Look through the data below for the line with "246 (2–12) |" and the line with "AH 54, 66 |", then output those two and all lines in between, exactly as written.

### Records shown
::::
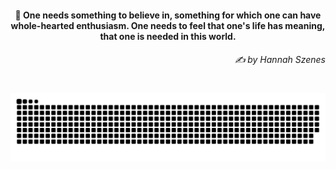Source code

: <h4 align="center">
  💭 One needs something to believe in, something for which one can have whole-hearted enthusiasm. One needs to feel that one's life has meaning, that one is needed in this world.
  <h6 align="right">
    <i>
      ✍️ by Hannah Szenes
    </i>
  </h6>
</h4>

#

<picture>
  <source media="(prefers-color-scheme: dark)" srcset="https://raw.githubusercontent.com/sakshiagrwal/sakshiagrwal/output/github-snake-dark.svg">
  <source media="(prefers-color-scheme: light)" srcset="https://raw.githubusercontent.com/sakshiagrwal/sakshiagrwal/output/github-snake.svg">
  <img alt="snk" src="https://raw.githubusercontent.com/sakshiagrwal/sakshiagrwal/output/github-snake.svg">
</picture>
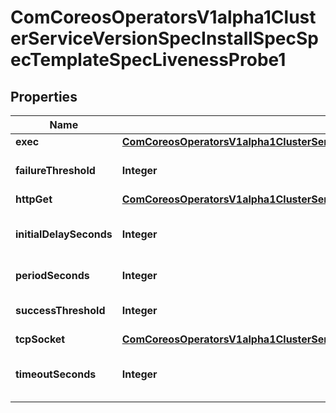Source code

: 
# ComCoreosOperatorsV1alpha1ClusterServiceVersionSpecInstallSpecSpecTemplateSpecLivenessProbe1

## Properties
Name | Type | Description | Notes
------------ | ------------- | ------------- | -------------
**exec** | [**ComCoreosOperatorsV1alpha1ClusterServiceVersionSpecInstallSpecSpecTemplateSpecLifecyclePostStartExec**](ComCoreosOperatorsV1alpha1ClusterServiceVersionSpecInstallSpecSpecTemplateSpecLifecyclePostStartExec.md) |  |  [optional]
**failureThreshold** | **Integer** | Minimum consecutive failures for the probe to be considered failed after having succeeded. Defaults to 3. Minimum value is 1. |  [optional]
**httpGet** | [**ComCoreosOperatorsV1alpha1ClusterServiceVersionSpecInstallSpecSpecTemplateSpecLifecyclePostStartHttpGet**](ComCoreosOperatorsV1alpha1ClusterServiceVersionSpecInstallSpecSpecTemplateSpecLifecyclePostStartHttpGet.md) |  |  [optional]
**initialDelaySeconds** | **Integer** | Number of seconds after the container has started before liveness probes are initiated. More info: https://kubernetes.io/docs/concepts/workloads/pods/pod-lifecycle#container-probes |  [optional]
**periodSeconds** | **Integer** | How often (in seconds) to perform the probe. Default to 10 seconds. Minimum value is 1. |  [optional]
**successThreshold** | **Integer** | Minimum consecutive successes for the probe to be considered successful after having failed. Defaults to 1. Must be 1 for liveness and startup. Minimum value is 1. |  [optional]
**tcpSocket** | [**ComCoreosOperatorsV1alpha1ClusterServiceVersionSpecInstallSpecSpecTemplateSpecLifecyclePostStartTcpSocket**](ComCoreosOperatorsV1alpha1ClusterServiceVersionSpecInstallSpecSpecTemplateSpecLifecyclePostStartTcpSocket.md) |  |  [optional]
**timeoutSeconds** | **Integer** | Number of seconds after which the probe times out. Defaults to 1 second. Minimum value is 1. More info: https://kubernetes.io/docs/concepts/workloads/pods/pod-lifecycle#container-probes |  [optional]



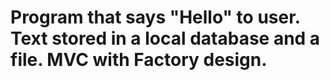 # Program that says "Hello" to user. Text stored in a local database and a file. MVC with Factory design.
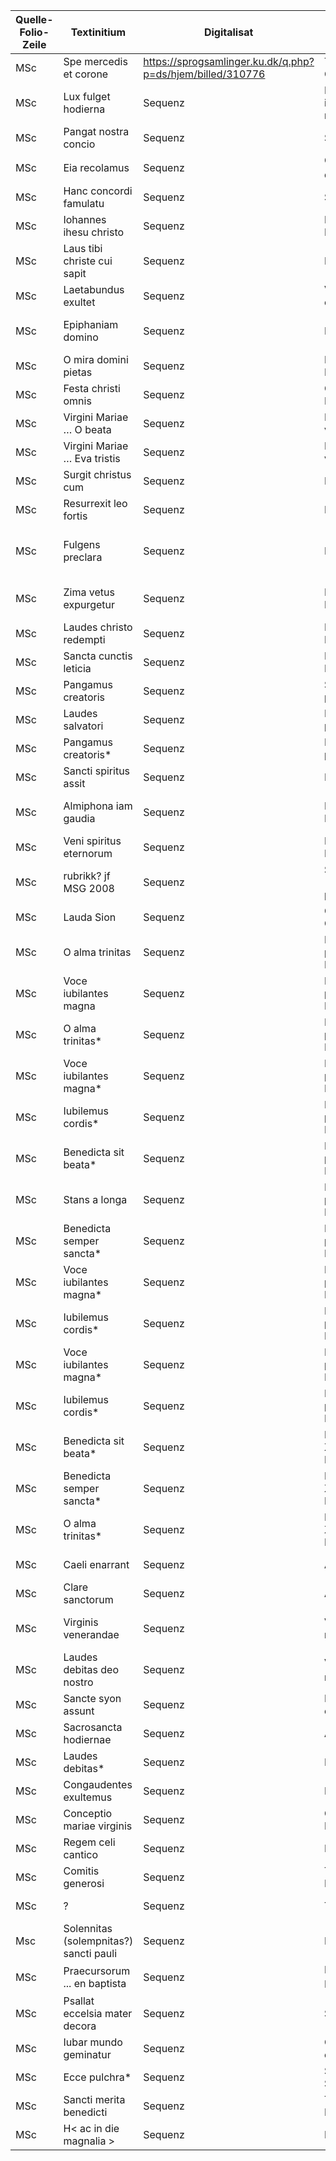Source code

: | Quelle-Folio-Zeile | Textinitium | Digitalisat | Festtag | Nachweis Text |
|--|--|--|--|--|
|MSc| Spe mercedis et corone | https://sprogsamlinger.ku.dk/q.php?p=ds/hjem/billed/310776 | Thomas Cantuariensis | AH 55, 9 |
|MSc| Lux fulget hodierna | Sequenz | Dominica infra octavam nativitatis | AH 8, 6 |
|MSc| Pangat nostra concio | Sequenz | Silvester | AH 9, 390 |
|MSc| Eia recolamus | Sequenz | Circumcisio domini<sup>3</sup> | AH 53, 16 |
|MSc| Hanc concordi famulatu | Sequenz | Stephanus | AH 53, 215 |
|MSc| Iohannes ihesu christo | Sequenz | Iohannes Evangelista | AH 53, 168 |
|MSc| Laus tibi christe cui sapit | Sequenz | Innocentes | AH 53, 156 | 
|MSc| Laetabundus exultet | Sequenz | Vigilia epiphaniae | AH 54. 2 |
|MSc| Epiphaniam domino | Sequenz | Epiphania | AH 7, 37, AH 53, 28 |
|MSc| O mira domini pietas | Sequenz | Infra octava Epiphaniae | siehe AH 53:24 |
|MSc| Festa christi omnis | Sequenz | Octava Epiphaniae | AH 53, 29 (1–8) |
|MSc| Virgini Mariae … O beata | Sequenz | Beata Maria virgo | AH 54, 21 (6–7) |
|MSc| Virgini Mariae … Eva tristis | Sequenz | Beata Maria virgo | AH 54: 18 |
|MSc| Surgit christus cum | Sequenz | Pascha | AH 54, 230 |
|MSc| Resurrexit leo fortis | Sequenz | Pascha | nicht in AH |
|MSc| Fulgens preclara | Sequenz | Pascha | AH 7, 44 (1–5b), AH 53, 35 (1–9) |
|MSc| Zima vetus expurgetur | Sequenz | Feria II post Pascha | AH 54, 149 (1–17) |
|MSc| Laudes christo redempti | Sequenz | Feria IV post Pascha | AH 53, 45 |
|MSc| Sancta cunctis leticia | Sequenz | Feria VI post Pascha | AH 40, 24 |
|MSc| Pangamus creatoris | Sequenz | Sabbatum post Pascha | AH 53, 46 |
|MSc| Laudes salvatori | Sequenz | Dominica I post Pascha | AH 53, 36 (1–14) |
|MSc| Pangamus creatoris* | Sequenz | Dominica IV post Pascha | AH 53, 46 |
|MSc| Sancti spiritus assit | Sequenz | Pentecoste | AH 53, 70 |
|MSc| Almiphona iam gaudia | Sequenz | Feria IV post Pentecosten | AH 7, 79, AH 53, 76 |
|MSc| Veni spiritus eternorum | Sequenz | Feria V post Pentecosten | AH 53, 71 (1–3) |
|MSc| rubrikk? jf MSG 2008 | Sequenz | Sabbato [post pentecosten] | ? |
|MSc| Lauda Sion | Sequenz | Corpus Christi | AH 50, 385 |
|MSc| O alma trinitas | Sequenz | Dominica III post Pentecosten | AH 7, 97 (1–4a) |
|MSc| Voce iubilantes magna | Sequenz | Dominica IV post Pentecosten | AH 10, 37 |
|MSc| O alma trinitas* | Sequenz | Dominica VIII post Pentecosten | AH 7, 97 |
|MSc| Voce iubilantes magna* | Sequenz | Dominica IX post Pentecosten | AH 10, 37 |
|MSc| Iubilemus cordis* | Sequenz | Dominica X post Pentecosten | AH 54, 165 |
|MSc| Benedicta sit beata* | Sequenz | Dominica XI post Pentecosten | AH 7, 96, AH 53, 81b |
|MSc| Stans a longa | Sequenz | Dominica XII post Pentecosten | AH 53, 93 |
|MSc| Benedicta semper sancta* | Sequenz | Dominica XIII post Pentecosten | AH 7, 95, AH 53, 81 |
|MSc| Voce iubilantes magna* | Sequenz | Dominica XV post Pentecosten | AH 10, 37 |
|MSc| Iubilemus cordis* | Sequenz | Dominica XVI post Pentecosten | AH 54, 165 |
|MSc| Voce iubilantes magna* | Sequenz | Dominica XX post Pentecosten | AH 10, 37 |
|MSc| Iubilemus cordis* | Sequenz | Dominica XXI post Pentecosten | AH 54, 165 |
|MSc| Benedicta sit beata* | Sequenz | Dominica XXII post Pentecosten | AH 7, 96, AH 53, 81b |
|MSc| Benedicta semper sancta* | Sequenz | Dominica XXIII post Pentecosten | AH 7, 95, AH 53, 81 |
|MSc| O alma trinitas* | Sequenz | Dominica XXIV post Pentecosten | AH 7, 97 |
|MSc| Caeli enarrant | Sequenz | Apostoli | AH 50, 267 |
|MSc| Clare sanctorum | Sequenz | Apostoli | AH 53, 228 (1–5) |
|MSc| Virginis venerandae | Sequenz | Virgo et martyr? | AH 53, 246 (2–12) |
|MSc| Laudes debitas deo nostro | Sequenz | Virgo et martyr<sup>5</sup> | AH 54, 62 (1–14) |
|MSc| Sancte syon assunt | Sequenz | Dedicatio ecclesiae | AH 55, 33 |
|MSc| Sacrosancta hodiernae | Sequenz | Andreas | AH 54, 30 |
|MSc| Laudes debitas* | Sequenz | Barbara | AH 54, 62 |
|MSc| Congaudentes exultemus | Sequenz | Nicholaus | AH 54, 66 |
|MSc| Conceptio mariae virginis | Sequenz | Conceptio Mariae | AH 54, 188 |
|MSc| Regem celi cantico | Sequenz | Lucia | nicht in AH |
|MSc| Comitis generosi | Sequenz | Translatio Magni | nicht in AH |
|MSc| ? | Sequenz | Thorlacus | nicht in AH |
|Msc| Solennitas (solempnitas?) sancti pauli | Sequenz | Paulus | ? |
|MSc| Praecursorum ... en baptista| Sequenz | Iohannes Baptista<sup>4</sup> | ? |
|MSc| Psallat eccelsia mater decora | Sequenz | Swithun | AH 37, 306 (...) |
|MSc| Iubar mundo geminatur | Sequenz | Octava Petri et Pauli | AH 42, 312 (...) |
|MSc| Ecce pulchra* | Sequenz | Sancti in Selio| ? |
|MSc| Sancti merita benedicti | Sequenz | Translatio Benedicti | ? |
|MSc| H< ac in die magnalia > | Sequenz | Margareta | ? |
::::
### Task output
|MSc| Virginis venerandae | Sequenz | Virgo et martyr? | AH 53, 246 (2–12) |
|MSc| Laudes debitas deo nostro | Sequenz | Virgo et martyr<sup>5</sup> | AH 54, 62 (1–14) |
|MSc| Sancte syon assunt | Sequenz | Dedicatio ecclesiae | AH 55, 33 |
|MSc| Sacrosancta hodiernae | Sequenz | Andreas | AH 54, 30 |
|MSc| Laudes debitas* | Sequenz | Barbara | AH 54, 62 |
|MSc| Congaudentes exultemus | Sequenz | Nicholaus | AH 54, 66 |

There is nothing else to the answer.